Traditional model-based reinforcement learning (RL) methods generate forward
rollout traces using the learnt dynamics model to reduce interactions with the
real environment. The recent model-based RL method considers the way to learn a
backward model that specifies the conditional probability of the previous state
given the previous action and the current state to additionally generate
backward rollout trajectories. However, in this type of model-based method, the
samples derived from backward rollouts and those from forward rollouts are
simply aggregated together to optimize the policy via the model-free RL
algorithm, which may decrease both the sample efficiency and the convergence
rate. This is because such an approach ignores the fact that backward rollout
traces are often generated starting from some high-value states and are
certainly more instructive for the agent to improve the behavior.

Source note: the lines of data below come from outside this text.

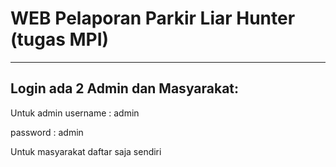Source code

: # WEB Pelaporan Parkir Liar Hunter (tugas MPI)
---------------------
Login ada 2 Admin dan Masyarakat:
-------------
Untuk admin username : admin

password : admin


Untuk masyarakat daftar saja sendiri
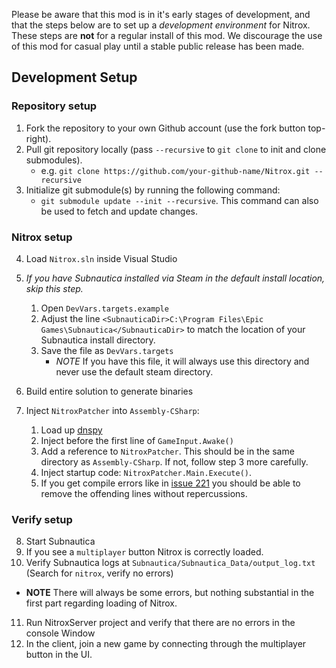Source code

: Please be aware that this mod is in it's early stages of development, and that the steps below are to set up a *development environment* for Nitrox. These steps are **not** for a regular install of this mod. We discourage the use of this mod for casual play until a stable public release has been made.

## Development Setup

### Repository setup
1. Fork the repository to your own Github account (use the fork button top-right).
2. Pull git repository locally (pass `--recursive` to `git clone` to init and clone submodules).
   - e.g. `git clone https://github.com/your-github-name/Nitrox.git --recursive`
3. Initialize git submodule(s) by running the following command: 
   - `git submodule update --init --recursive`. This command can also be used to fetch and update changes.

### Nitrox setup
4. Load `Nitrox.sln` inside Visual Studio
5. _If you have Subnautica installed via Steam in the default install location, skip this step._
   1. Open `DevVars.targets.example`
   2. Adjust the line `<SubnauticaDir>C:\Program Files\Epic Games\Subnautica</SubnauticaDir>` to match the location of your Subnautica install directory.
   3. Save the file as `DevVars.targets`
      - *NOTE* If you have this file, it will always use this directory and never use the default steam directory.

6. Build entire solution to generate binaries
7. Inject `NitroxPatcher` into `Assembly-CSharp`:
    1. Load up [dnspy](https://github.com/0xd4d/dnSpy)
    2. Inject before the first line of `GameInput.Awake()`
    3. Add a reference to `NitroxPatcher`. This should be in the same directory as `Assembly-CSharp`. If not, follow step 3 more carefully.
    4. Inject startup code: `NitroxPatcher.Main.Execute()`.
    5. If you get compile errors like in [issue 221](../issues/211) you should be able to remove the offending lines without repercussions.

### Verify setup
8. Start Subnautica
9. If you see a `multiplayer` button Nitrox is correctly loaded.
10. Verify Subnautica logs at `Subnautica/Subnautica_Data/output_log.txt` (Search for `nitrox`, verify no errors)
- **NOTE** There will always be some errors, but nothing substantial in the first part regarding loading of Nitrox.
11. Run NitroxServer project and verify that there are no errors in the console Window
12. In the client, join a new game by connecting through the multiplayer button in the UI.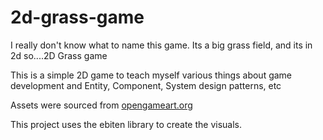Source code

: # 2d-grass-game
I really don't know what to name this game. Its a big grass field, and its in 2d so....2D Grass game

This is a simple 2D game to teach myself various things about game development and Entity, Component, System design patterns, etc

Assets were sourced from [opengameart.org](opengameart.org)

This project uses the ebiten library to create the visuals.
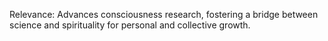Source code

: Relevance: Advances consciousness research, fostering a bridge between science and spirituality for personal and collective growth.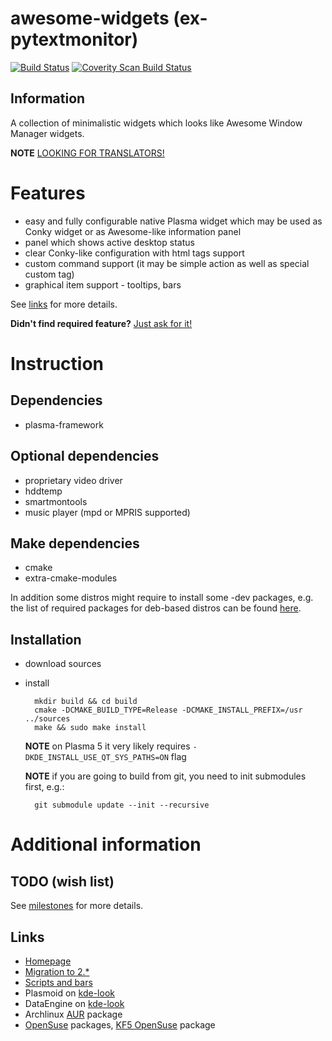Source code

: awesome-widgets (ex-pytextmonitor)
==================================

[![Build Status](https://travis-ci.org/arcan1s/awesome-widgets.svg?branch=development)](https://travis-ci.org/arcan1s/awesome-widgets)
[![Coverity Scan Build Status](https://scan.coverity.com/projects/8254/badge.svg)](https://scan.coverity.com/projects/awesome-widgets)

Information
-----------

A collection of minimalistic widgets which looks like Awesome Window Manager widgets.

**NOTE** [LOOKING FOR TRANSLATORS!](https://github.com/arcan1s/awesome-widgets/issues/14)

Features
========

* easy and fully configurable native Plasma widget which may be used as Conky widget or as Awesome-like information panel
* panel which shows active desktop status
* clear Conky-like configuration with html tags support
* custom command support (it may be simple action as well as special custom tag)
* graphical item support - tooltips, bars

See [links](#Links) for more details.

**Didn't find required feature?** [Just ask for it!](https://github.com/arcan1s/awesome-widgets/issues)

Instruction
===========

Dependencies
------------

* plasma-framework

Optional dependencies
---------------------

* proprietary video driver
* hddtemp
* smartmontools
* music player (mpd or MPRIS supported)

Make dependencies
-----------------

* cmake
* extra-cmake-modules

In addition some distros might require to install some -dev packages, e.g. the list of required packages for deb-based distros can be found [here](https://github.com/arcan1s/awesome-widgets/blob/development/.docker/Dockerfile-ubuntu-amd64#L7).

Installation
------------

* download sources
* install

        mkdir build && cd build
        cmake -DCMAKE_BUILD_TYPE=Release -DCMAKE_INSTALL_PREFIX=/usr ../sources
        make && sudo make install

  **NOTE** on Plasma 5 it very likely requires `-DKDE_INSTALL_USE_QT_SYS_PATHS=ON` flag

  **NOTE** if you are going to build from git, you need to init submodules first, e.g.:

        git submodule update --init --recursive

Additional information
======================

TODO (wish list)
----------------

See [milestones](https://github.com/arcan1s/awesome-widgets/milestones) for more details.

Links
-----

* [Homepage](https://arcanis.me/projects/awesome-widgets/)
* [Migration to 2.*](https://arcanis.me/en/2014/09/04/migration-to-v2/)
* [Scripts and bars](https://arcanis.me/en/2014/12/19/aw-v21-bells-and-whistles/)
* Plasmoid on [kde-look](http://kde-look.org/content/show.php/Awesome+Widgets?content=157124)
* DataEngine on [kde-look](http://kde-look.org/content/show.php/Extended+Systemmonitor+DataEngine?content=158773)
* Archlinux [AUR](https://aur.archlinux.org/packages/plasma5-applet-awesome-widgets/) package
* [OpenSuse](http://software.opensuse.org/search?q=awesome-widgets) packages, [KF5 OpenSuse](http://software.opensuse.org/package/plasma5-awesome-widgets) package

In this
paper, we propose the backward imitation and forward reinforcement learning
(BIFRL) framework where the agent treats backward rollout traces as expert
demonstrations for the imitation of excellent behaviors, and then collects
forward rollout transitions for policy reinforcement. Consequently, BIFRL
empowers the agent to both reach to and explore from high-value states in a
more efficient manner, and further reduces the real interactions, making it
potentially more suitable for real-robot learning. Moreover, a
value-regularized generative adversarial network is introduced to augment the
valuable states which are infrequently received by the agent. Theoretically, we
provide the condition where BIFRL is superior to the baseline methods.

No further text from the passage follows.